Novamente: ninguém, em sã consciência, é contra o direito de defesa. Países com sólida tradição democrática garantem o direito de defesa e, nem por isso, deixam de punir o crime de maneira célere e independentemente de quem seja o réu. Por exemplo, cite um só país democrático em que existam quatro instâncias da justiça para que alguém seja preso (agora cinco, com o juiz de garantias). Portanto, meu convite é que deixemos de lado os rótulos, e trabalhemos para fortalecer a democracia através de uma reforma do judiciário que permita termos a mesma segurança jurídica das grandes democracias.

Da inutilidade da punição

O advogado Antônio Cláudio Maríz de Oliveira, sócio de umas das mais prósperas bancas de direito criminal do Brasil, antes de prestigiar o jantar lambe-bolas do ex-presidiário, cometeu um artigo assaz instigante, em que propõe o fim da punição pelos crimes de corrupção. Vamos entender a proposta.

Segundo o ilustre criminalista, qualquer ação penal DEPOIS do crime cometido é inútil, por não prevenir o crime. Afinal, de que adianta punir se o crime já foi cometido? É ou não é brilhante?

Confesso que nunca havia pensado a coisa deste ponto de vista. A coisa é revolucionária e mereceria, se existisse, um prêmio Nobel de direito. A punição, defende o nobre causídico, não impede que o criminoso cometa o crime (pelo óbvio motivo de que o crime já foi cometido) e não o inibe de cometer novos crimes. Portanto, a punição deveria ser extinta, e todo o investimento deveria se dar na prevenção dos crimes, com aulas de ética para os cidadãos. O foco deveria ser nas causas da corrupção, para evitar que aconteça.

O artigo foca na corrupção, mas não haveria motivo para a punição de quaisquer outros crimes. Afinal, a punição, se é inútil para os crimes de corrupção, também o seria para quaisquer outros crimes, como roubos e assassinatos.

O Dr. Mariz não chega a dizer isso, mas a extinção da punição permitiria que vivêssemos em uma sociedade menos hipócrita, mais sincera, em que não perderíamos tempo e energia fazendo de conta que existe justiça. Seria libertador.

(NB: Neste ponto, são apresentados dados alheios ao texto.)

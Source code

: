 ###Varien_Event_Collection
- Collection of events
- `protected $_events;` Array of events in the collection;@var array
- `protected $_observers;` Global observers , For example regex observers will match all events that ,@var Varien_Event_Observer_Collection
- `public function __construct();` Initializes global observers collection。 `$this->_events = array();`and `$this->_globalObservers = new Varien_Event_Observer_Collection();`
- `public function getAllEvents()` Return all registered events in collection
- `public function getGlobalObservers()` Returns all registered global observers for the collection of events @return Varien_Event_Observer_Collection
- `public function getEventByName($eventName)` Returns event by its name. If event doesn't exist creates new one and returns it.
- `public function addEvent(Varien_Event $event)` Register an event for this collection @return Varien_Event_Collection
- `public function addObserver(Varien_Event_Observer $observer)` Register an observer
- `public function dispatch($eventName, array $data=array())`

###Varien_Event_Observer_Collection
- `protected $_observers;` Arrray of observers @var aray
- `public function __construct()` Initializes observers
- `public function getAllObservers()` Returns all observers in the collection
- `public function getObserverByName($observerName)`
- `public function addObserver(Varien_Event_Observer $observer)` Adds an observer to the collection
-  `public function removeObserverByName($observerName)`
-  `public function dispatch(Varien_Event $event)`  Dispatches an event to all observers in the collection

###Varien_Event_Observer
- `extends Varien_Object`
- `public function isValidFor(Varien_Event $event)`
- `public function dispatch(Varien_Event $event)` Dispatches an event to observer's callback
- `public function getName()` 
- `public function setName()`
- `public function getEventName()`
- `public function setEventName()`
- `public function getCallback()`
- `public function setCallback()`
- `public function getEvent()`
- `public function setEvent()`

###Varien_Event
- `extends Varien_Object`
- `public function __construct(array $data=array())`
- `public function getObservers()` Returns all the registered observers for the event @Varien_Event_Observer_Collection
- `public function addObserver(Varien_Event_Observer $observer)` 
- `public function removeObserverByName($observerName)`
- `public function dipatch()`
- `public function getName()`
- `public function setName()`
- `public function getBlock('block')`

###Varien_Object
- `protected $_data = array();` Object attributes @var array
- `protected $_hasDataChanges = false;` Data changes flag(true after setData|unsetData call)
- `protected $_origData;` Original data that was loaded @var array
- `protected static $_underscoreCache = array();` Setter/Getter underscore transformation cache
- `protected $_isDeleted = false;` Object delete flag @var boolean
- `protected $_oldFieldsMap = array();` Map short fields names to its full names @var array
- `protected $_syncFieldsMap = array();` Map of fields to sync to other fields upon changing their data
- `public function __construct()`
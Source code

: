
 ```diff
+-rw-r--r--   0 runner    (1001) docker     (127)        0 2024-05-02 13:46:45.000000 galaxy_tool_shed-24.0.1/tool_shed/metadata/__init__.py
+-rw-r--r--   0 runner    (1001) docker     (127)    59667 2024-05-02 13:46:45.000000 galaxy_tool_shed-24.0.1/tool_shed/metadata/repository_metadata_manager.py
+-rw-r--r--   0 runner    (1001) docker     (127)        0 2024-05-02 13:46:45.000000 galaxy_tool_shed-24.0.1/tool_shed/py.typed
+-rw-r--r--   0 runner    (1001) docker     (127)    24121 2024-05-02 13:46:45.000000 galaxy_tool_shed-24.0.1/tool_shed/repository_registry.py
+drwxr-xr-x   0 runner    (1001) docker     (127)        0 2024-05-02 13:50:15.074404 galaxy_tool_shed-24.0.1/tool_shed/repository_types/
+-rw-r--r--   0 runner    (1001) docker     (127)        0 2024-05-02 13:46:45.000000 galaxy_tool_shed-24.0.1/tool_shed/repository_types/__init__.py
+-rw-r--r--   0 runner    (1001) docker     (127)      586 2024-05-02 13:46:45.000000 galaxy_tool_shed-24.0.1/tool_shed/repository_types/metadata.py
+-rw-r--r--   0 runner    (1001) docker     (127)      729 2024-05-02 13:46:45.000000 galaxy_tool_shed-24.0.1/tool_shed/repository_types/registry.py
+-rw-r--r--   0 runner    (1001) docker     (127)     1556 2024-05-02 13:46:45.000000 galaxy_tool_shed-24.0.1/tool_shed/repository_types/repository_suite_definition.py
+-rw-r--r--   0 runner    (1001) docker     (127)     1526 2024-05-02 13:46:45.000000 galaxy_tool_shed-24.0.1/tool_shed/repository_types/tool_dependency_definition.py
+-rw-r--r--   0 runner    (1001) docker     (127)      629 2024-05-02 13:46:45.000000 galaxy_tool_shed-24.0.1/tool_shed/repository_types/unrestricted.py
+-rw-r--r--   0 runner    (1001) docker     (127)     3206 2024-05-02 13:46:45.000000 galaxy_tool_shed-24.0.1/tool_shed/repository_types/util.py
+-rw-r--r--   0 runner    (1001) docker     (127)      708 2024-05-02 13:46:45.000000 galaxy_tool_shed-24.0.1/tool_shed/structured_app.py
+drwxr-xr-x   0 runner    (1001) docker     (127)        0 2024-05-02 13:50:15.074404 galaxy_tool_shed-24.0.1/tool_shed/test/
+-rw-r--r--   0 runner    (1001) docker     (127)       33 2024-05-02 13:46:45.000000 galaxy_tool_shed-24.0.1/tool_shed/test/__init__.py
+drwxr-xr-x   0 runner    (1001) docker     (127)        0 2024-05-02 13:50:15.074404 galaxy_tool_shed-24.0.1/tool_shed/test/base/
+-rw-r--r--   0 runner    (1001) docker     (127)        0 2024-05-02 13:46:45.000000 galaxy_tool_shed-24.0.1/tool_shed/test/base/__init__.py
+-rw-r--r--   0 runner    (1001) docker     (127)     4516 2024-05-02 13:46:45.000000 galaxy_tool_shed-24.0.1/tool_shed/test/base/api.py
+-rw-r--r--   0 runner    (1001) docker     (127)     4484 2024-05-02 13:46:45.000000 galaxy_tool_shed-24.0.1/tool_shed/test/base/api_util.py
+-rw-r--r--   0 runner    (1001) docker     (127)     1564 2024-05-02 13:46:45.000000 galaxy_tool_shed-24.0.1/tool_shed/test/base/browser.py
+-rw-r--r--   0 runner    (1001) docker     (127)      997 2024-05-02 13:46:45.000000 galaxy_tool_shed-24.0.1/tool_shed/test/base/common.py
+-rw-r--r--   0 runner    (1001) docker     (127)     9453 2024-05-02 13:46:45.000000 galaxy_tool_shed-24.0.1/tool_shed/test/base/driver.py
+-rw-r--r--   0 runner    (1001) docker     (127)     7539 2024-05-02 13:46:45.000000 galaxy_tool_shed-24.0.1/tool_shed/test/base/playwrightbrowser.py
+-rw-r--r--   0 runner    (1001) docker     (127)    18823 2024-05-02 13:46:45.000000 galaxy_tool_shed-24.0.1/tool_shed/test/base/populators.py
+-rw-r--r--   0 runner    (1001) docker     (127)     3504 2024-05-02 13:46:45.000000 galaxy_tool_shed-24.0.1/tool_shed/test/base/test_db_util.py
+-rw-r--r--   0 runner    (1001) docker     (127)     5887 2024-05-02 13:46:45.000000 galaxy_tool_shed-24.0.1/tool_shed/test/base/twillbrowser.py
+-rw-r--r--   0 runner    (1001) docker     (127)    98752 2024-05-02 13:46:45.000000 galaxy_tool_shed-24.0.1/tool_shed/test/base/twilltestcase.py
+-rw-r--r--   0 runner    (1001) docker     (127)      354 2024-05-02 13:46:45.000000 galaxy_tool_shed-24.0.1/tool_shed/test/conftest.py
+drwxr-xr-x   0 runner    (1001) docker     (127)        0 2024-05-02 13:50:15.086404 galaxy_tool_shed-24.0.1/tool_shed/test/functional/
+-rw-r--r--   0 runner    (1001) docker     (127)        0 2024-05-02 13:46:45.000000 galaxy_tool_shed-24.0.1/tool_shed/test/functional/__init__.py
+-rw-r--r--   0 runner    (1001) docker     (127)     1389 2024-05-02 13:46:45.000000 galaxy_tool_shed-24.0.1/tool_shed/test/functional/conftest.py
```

Por fim, talvez o brilhante defensor de inocentes corruptos não tenha notado, mas o passo seguinte à extinção da punição seria a extinção da própria profissão de advogado criminalista. Afinal, se não há punição, para que mesmo os criminosos gastariam rios de dinheiro procurando explorar as chicanas do sistema jurídico nacional? Seria todo um aparato de justiça que poderia ser dispensado, liberando dinheiro para outras necessidades prementes da nação. Como, por exemplo, encher malas.

O suprassumo do Estado Democrático de Direito

1996.

FHC estava em seu 2o ano de mandato, Covas era o governador de São Paulo e Maluf era o prefeito da cidade.

Os primeiros telefones celulares, do tamanho de um tijolo, começavam a circular por aqui, enquanto a Internet era ainda coisa de universidade.

Assistíamos filmes em fitas VHS. Não lembro se havia CDs de música, mas certamente não havia MP4 e muito menos streaming.

Rede Social era aquela que ficava na varanda de casa e onde todo mundo podia tirar um cochilo.1996. Ano em que os proprietários do Fiat Tipo (sim, havia um carro com esse nome) entraram com um processo contra a Fiat.23 anos depois, a Justiça Brasileira chegou ao fim do processo. 23 anos.

E ainda querem nos convencer que chicana jurídica é o supra-sumo do Estado Democrático de Direito.